## Data excerpts

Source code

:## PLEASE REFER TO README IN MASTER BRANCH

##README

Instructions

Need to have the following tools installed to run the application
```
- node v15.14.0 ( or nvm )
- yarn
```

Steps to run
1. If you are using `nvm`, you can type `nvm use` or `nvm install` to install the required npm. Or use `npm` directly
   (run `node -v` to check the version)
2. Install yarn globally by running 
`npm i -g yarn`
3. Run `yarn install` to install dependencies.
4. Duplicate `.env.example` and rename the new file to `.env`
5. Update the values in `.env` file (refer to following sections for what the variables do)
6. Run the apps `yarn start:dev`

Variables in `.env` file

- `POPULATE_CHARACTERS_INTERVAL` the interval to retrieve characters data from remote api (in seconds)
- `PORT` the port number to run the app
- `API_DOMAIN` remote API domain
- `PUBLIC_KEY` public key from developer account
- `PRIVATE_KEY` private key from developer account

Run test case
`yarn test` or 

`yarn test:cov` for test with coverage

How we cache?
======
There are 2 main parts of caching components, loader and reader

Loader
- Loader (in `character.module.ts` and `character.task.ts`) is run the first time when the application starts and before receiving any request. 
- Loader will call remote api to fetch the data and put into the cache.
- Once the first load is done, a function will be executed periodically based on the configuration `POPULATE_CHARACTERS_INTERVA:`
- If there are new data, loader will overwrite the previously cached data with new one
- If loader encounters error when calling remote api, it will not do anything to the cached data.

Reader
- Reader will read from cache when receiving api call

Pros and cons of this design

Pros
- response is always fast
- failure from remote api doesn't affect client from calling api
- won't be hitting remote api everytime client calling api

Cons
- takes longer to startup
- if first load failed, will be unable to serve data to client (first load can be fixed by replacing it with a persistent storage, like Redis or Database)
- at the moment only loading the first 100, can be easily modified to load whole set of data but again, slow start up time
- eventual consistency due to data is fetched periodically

## PROBLEM STATEMENT
Copy each record from above exactly, and include every line.

## SOLUTION FOR THIS TASK
Source code

:## PLEASE REFER TO README IN MASTER BRANCH

##README

Instructions

Need to have the following tools installed to run the application
```
- node v15.14.0 ( or nvm )
- yarn
```

Steps to run
1. If you are using `nvm`, you can type `nvm use` or `nvm install` to install the required npm. Or use `npm` directly
   (run `node -v` to check the version)
2. Install yarn globally by running 
`npm i -g yarn`
3. Run `yarn install` to install dependencies.
4. Duplicate `.env.example` and rename the new file to `.env`
5. Update the values in `.env` file (refer to following sections for what the variables do)
6. Run the apps `yarn start:dev`

Variables in `.env` file

- `POPULATE_CHARACTERS_INTERVAL` the interval to retrieve characters data from remote api (in seconds)
- `PORT` the port number to run the app
- `API_DOMAIN` remote API domain
- `PUBLIC_KEY` public key from developer account
- `PRIVATE_KEY` private key from developer account

Run test case
`yarn test` or 

`yarn test:cov` for test with coverage

How we cache?
======
There are 2 main parts of caching components, loader and reader

Loader
- Loader (in `character.module.ts` and `character.task.ts`) is run the first time when the application starts and before receiving any request. 
- Loader will call remote api to fetch the data and put into the cache.
- Once the first load is done, a function will be executed periodically based on the configuration `POPULATE_CHARACTERS_INTERVA:`
- If there are new data, loader will overwrite the previously cached data with new one
- If loader encounters error when calling remote api, it will not do anything to the cached data.

Reader
- Reader will read from cache when receiving api call

Pros and cons of this design

Pros
- response is always fast
- failure from remote api doesn't affect client from calling api
- won't be hitting remote api everytime client calling api

Cons
- takes longer to startup
- if first load failed, will be unable to serve data to client (first load can be fixed by replacing it with a persistent storage, like Redis or Database)
- at the moment only loading the first 100, can be easily modified to load whole set of data but again, slow start up time
- eventual consistency due to data is fetched periodically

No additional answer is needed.